Visage credits the VH1 series with opening the door to these tough but essential conversations, and giving families something to bond over, which you can see for yourself at any of the live shows the casts of the series do after their seasons air.

“We’re in theaters, 3,000-seat theaters, that are sold out a few nights in a row, and it’s not just the boys [anymore],” Visage notes. “It’s older men, it’s mothers and fathers and kids. It’s fathers with their kids, it’s mothers with the kids. It’s heterosexual, heteronormative couples that love the show and love the art of the drag, because it’s always been an art form to me, but it’s never been recognized as such, and now it finally is being recognized as a viable art form.”

Michelle Visage greets a crowd of drag fans in Berlin, Germany. - Frank Hoensch / Redferns / Getty Images

With the show’s move from Logo to VH1 last year, a slew of new viewers have found the series and latched onto it. The new network is cranking out more seasons of the series faster -- an 11th regular installment and a fourth version of the All Stars edition are already in the can -- but Visage doesn’t predict Drag Race fatigue anytime soon.

“Listen, there’s an expiration date for everything, but I mean, we’re not burning out on Top Models, are we?” she asks. “We’re not burning out on making things in a Runway room, are we? We’re not getting enough Got Talent, right? We’ll never run out of talent. So, how could there be a Drag burnout?”

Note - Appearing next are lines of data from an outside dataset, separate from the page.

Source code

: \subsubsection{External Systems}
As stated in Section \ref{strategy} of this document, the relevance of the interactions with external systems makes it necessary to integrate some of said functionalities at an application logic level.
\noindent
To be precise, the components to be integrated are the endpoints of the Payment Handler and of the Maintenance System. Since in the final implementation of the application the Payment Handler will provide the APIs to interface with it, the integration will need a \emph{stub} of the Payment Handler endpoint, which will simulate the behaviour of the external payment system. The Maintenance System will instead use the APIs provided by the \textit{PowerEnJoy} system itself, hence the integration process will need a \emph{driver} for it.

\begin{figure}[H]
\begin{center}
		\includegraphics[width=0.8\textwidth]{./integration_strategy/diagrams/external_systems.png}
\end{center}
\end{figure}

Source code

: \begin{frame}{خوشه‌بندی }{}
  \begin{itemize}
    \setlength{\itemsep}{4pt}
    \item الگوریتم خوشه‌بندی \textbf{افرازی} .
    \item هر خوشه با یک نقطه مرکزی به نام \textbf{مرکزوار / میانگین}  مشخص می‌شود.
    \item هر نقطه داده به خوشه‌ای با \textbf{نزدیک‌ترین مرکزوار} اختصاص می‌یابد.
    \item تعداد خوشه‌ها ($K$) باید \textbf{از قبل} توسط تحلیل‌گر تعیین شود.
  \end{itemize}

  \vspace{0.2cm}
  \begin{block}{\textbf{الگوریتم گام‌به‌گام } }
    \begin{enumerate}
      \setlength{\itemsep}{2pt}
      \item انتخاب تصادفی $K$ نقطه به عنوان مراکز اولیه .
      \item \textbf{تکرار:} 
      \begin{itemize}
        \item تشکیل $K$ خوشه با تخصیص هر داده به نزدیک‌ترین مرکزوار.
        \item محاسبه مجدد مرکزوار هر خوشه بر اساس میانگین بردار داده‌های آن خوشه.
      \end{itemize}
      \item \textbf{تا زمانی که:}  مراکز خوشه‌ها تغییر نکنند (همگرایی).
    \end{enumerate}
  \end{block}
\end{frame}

“There’s more drag now more than ever, not because they haven’t -- not because it’s not out there,” she says. “It’s because there’s more and more kids being moved and swayed and urged into this art of drag. It’s their calling. I don’t think there can be burnout, because we aren’t on every channel. Because we aren’t everywhere.”

Visage praises VH1 as “smart” for committing to more Drag Race and not trying to flood its schedule with other drag programming.

“People want RuPaul,” she proclaims. “Let’s not forget. There have always been drag queens everywhere … There’s only one RuPaul. That’s why when people try to do other things, it ain’t gonna work. We’ve got the secret weapon. It’s RuPaul! It won’t work with anybody else and there’s great drag talent out there. It’ll never work. There’s only RuPaul.”

Michelle Visage poses with RuPaul after he won Outstanding Host for a Reality or Reality-Competition Program at the 2016 Creative Arts Emmy Awards. - Emma McIntyre / Getty Images

RuPaul’s Drag Race nabbed 12 Emmy nominations this year, including one for Outstanding Reality-Competition Program for the second year in a row.

“Let’s be honest, I thought last year was [our year],” Visage admits. “So, as I sat there with my breath held, and they called out The Voice, I quickly learned, oh, OK, I guess this isn’t our year. But you know, it’s funny, they do say the honor is really in the nomination, and until you are nominated, you don’t appreciate how very valid, and how very true, that statement is.”

“So, with that said and done, we are so grateful for the nomination,” she adds, “but I feel like, this year, as we’ve progressed as a society, as we’ve progressed as a nation under very horrible leadership, this year, now more than ever, not only is it necessary to make this statement, but important.”

Visage hopes the power of RuPaul's Drag Race outside the screen is what the Television Academy members take into consideration this year as they cast their votes.

“This show is so much more than boys dressing up in girls' clothing,” she says. “This show is about heart, and the tenacity of the spirit, and love and grit, and what to do in the face of adversity, because 99 percent, maybe 98 percent of the contestants, have had some kind of adversity that no human being should ever have to face in a lifetime. That’s really what this show is about, and that’s why, if we won, the message would be so great and so loud.”